Start of EXTRACTED INFORMATION

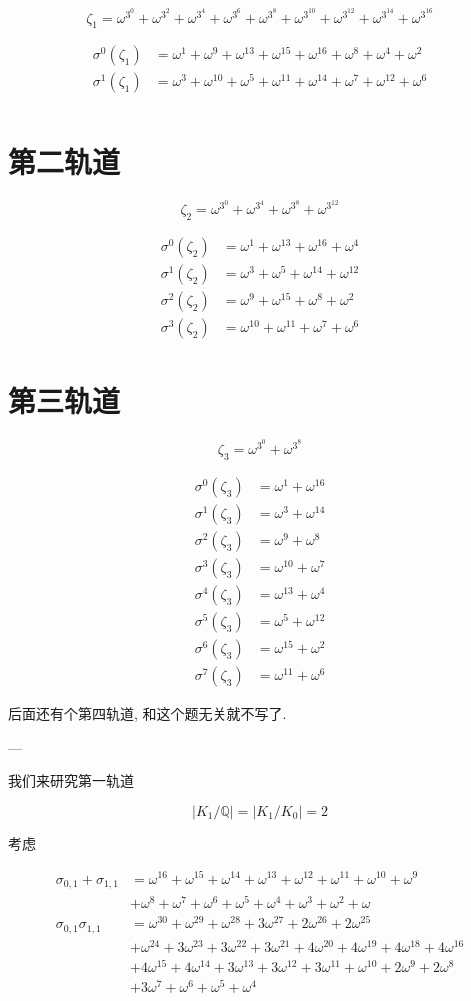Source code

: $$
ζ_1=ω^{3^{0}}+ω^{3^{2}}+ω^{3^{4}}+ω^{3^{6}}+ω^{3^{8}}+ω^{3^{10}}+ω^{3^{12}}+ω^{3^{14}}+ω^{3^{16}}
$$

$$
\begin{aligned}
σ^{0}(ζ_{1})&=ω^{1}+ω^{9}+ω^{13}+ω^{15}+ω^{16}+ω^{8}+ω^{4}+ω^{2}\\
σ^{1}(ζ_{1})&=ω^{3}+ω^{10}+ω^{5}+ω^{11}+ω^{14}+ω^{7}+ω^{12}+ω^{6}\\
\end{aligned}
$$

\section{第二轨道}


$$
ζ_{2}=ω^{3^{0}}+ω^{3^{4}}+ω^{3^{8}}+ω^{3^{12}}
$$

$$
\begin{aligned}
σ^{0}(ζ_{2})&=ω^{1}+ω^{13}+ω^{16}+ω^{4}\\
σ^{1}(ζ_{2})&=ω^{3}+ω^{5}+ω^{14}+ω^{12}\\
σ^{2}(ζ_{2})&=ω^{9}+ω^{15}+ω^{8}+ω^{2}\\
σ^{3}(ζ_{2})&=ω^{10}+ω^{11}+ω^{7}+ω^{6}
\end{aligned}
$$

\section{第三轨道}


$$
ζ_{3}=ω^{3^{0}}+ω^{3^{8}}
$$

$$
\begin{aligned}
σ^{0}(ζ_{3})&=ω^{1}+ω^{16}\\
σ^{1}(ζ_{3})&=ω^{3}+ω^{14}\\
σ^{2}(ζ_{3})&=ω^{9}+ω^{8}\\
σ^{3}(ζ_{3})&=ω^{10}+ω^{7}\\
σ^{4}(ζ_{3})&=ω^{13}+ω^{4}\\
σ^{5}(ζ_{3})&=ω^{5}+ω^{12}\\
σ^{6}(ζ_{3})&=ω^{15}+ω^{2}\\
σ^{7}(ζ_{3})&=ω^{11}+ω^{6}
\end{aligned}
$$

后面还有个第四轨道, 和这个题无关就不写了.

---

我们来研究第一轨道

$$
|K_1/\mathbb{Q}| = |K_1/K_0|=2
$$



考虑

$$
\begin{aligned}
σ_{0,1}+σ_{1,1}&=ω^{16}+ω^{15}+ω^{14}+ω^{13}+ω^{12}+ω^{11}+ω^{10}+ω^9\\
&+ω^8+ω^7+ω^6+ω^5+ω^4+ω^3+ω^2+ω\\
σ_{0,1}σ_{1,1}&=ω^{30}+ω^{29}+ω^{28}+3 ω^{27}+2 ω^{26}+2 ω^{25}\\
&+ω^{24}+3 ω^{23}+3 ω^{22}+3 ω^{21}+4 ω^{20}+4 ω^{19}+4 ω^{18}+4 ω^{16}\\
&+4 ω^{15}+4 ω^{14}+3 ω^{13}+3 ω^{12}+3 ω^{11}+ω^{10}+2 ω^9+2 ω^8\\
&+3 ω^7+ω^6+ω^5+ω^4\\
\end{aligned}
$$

End of EXTRACTED INFORMATION
Start of EXTRACTED INFORMATION

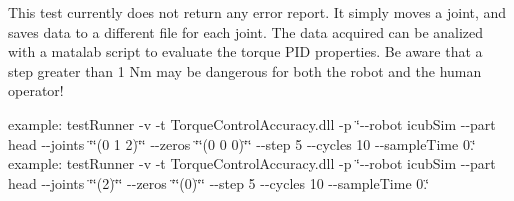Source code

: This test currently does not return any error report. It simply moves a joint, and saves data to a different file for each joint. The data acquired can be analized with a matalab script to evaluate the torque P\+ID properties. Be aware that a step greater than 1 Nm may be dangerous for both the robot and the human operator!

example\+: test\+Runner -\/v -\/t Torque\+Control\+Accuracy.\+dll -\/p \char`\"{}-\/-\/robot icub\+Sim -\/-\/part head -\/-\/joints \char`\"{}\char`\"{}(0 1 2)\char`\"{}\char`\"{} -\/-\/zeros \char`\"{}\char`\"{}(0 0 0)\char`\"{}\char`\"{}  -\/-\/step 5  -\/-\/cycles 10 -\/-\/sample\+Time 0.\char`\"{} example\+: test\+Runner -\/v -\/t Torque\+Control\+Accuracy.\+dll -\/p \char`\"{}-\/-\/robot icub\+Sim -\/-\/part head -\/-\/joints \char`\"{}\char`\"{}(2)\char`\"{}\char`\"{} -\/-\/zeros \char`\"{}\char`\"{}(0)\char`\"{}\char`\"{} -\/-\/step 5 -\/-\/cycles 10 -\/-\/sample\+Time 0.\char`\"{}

End of EXTRACTED INFORMATION

[ACTIVITY] Would you please return all lines from the listing above that contain "step"?

[REPLY]
: This test currently does not return any error report. It simply moves a joint, and saves data to a different file for each joint. The data acquired can be analized with a matalab script to evaluate the torque P\+ID properties. Be aware that a step greater than 1 Nm may be dangerous for both the robot and the human operator!
example\+: test\+Runner -\/v -\/t Torque\+Control\+Accuracy.\+dll -\/p \char`\"{}-\/-\/robot icub\+Sim -\/-\/part head -\/-\/joints \char`\"{}\char`\"{}(0 1 2)\char`\"{}\char`\"{} -\/-\/zeros \char`\"{}\char`\"{}(0 0 0)\char`\"{}\char`\"{}  -\/-\/step 5  -\/-\/cycles 10 -\/-\/sample\+Time 0.\char`\"{} example\+: test\+Runner -\/v -\/t Torque\+Control\+Accuracy.\+dll -\/p \char`\"{}-\/-\/robot icub\+Sim -\/-\/part head -\/-\/joints \char`\"{}\char`\"{}(2)\char`\"{}\char`\"{} -\/-\/zeros \char`\"{}\char`\"{}(0)\char`\"{}\char`\"{} -\/-\/step 5 -\/-\/cycles 10 -\/-\/sample\+Time 0.\char`\"{}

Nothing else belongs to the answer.